(Collected data)
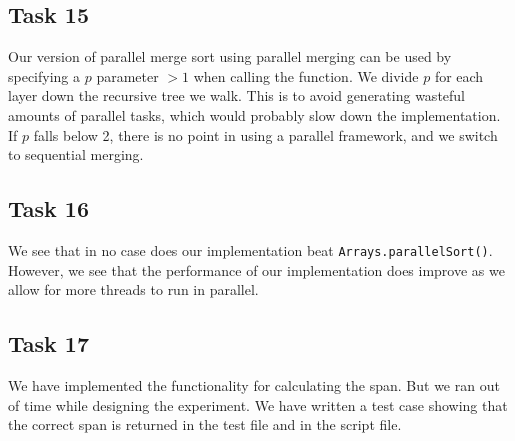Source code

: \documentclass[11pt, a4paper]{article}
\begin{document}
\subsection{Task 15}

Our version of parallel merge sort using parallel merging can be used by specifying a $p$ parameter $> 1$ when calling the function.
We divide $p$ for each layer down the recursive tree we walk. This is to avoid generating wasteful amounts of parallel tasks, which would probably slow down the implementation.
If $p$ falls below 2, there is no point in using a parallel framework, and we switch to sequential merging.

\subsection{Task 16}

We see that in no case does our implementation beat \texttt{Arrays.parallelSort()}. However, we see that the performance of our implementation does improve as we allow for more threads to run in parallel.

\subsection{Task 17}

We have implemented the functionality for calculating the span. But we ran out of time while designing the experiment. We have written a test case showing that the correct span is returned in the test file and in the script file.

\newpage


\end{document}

...

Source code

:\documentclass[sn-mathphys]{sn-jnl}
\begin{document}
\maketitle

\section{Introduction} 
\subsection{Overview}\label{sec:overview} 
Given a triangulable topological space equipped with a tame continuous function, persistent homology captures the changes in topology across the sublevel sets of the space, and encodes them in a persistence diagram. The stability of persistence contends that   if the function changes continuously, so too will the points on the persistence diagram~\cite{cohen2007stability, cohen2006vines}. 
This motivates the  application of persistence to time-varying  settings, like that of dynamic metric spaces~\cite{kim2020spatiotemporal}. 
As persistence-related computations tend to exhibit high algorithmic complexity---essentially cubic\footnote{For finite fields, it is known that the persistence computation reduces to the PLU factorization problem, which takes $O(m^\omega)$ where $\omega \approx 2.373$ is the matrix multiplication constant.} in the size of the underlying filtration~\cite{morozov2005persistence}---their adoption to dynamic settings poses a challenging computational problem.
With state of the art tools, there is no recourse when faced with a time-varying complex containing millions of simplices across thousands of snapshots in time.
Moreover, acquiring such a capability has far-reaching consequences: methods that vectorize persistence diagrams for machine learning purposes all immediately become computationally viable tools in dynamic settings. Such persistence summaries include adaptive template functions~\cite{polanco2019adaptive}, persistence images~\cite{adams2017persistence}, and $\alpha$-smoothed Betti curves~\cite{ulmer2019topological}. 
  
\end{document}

--

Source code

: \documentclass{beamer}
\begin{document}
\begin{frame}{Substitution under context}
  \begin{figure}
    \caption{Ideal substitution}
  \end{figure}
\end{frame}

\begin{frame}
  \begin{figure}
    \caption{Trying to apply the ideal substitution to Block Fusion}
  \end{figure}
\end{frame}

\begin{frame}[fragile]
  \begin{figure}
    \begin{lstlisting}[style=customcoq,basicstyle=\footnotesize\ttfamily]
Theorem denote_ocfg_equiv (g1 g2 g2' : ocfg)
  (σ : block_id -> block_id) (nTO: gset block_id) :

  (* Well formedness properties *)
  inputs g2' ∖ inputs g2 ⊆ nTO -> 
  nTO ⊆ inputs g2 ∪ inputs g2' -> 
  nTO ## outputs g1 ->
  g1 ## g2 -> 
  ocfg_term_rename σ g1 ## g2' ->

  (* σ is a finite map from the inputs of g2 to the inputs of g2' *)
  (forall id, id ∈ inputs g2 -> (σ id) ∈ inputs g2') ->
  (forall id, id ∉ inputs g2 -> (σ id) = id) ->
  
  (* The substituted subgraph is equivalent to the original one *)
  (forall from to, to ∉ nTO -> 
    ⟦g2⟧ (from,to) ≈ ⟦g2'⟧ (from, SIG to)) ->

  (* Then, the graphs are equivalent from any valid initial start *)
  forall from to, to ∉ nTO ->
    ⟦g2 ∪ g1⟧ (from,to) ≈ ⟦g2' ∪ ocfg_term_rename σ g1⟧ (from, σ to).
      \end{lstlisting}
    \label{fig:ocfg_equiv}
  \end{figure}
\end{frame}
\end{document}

> Required work:
Return every line from the entries above that includes the word "dynamic".

> The completed task:
This motivates the  application of persistence to time-varying  settings, like that of dynamic metric spaces~\cite{kim2020spatiotemporal}. 
As persistence-related computations tend to exhibit high algorithmic complexity---essentially cubic\footnote{For finite fields, it is known that the persistence computation reduces to the PLU factorization problem, which takes $O(m^\omega)$ where $\omega \approx 2.373$ is the matrix multiplication constant.} in the size of the underlying filtration~\cite{morozov2005persistence}---their adoption to dynamic settings poses a challenging computational problem.
Moreover, acquiring such a capability has far-reaching consequences: methods that vectorize persistence diagrams for machine learning purposes all immediately become computationally viable tools in dynamic settings. Such persistence summaries include adaptive template functions~\cite{polanco2019adaptive}, persistence images~\cite{adams2017persistence}, and $\alpha$-smoothed Betti curves~\cite{ulmer2019topological}. 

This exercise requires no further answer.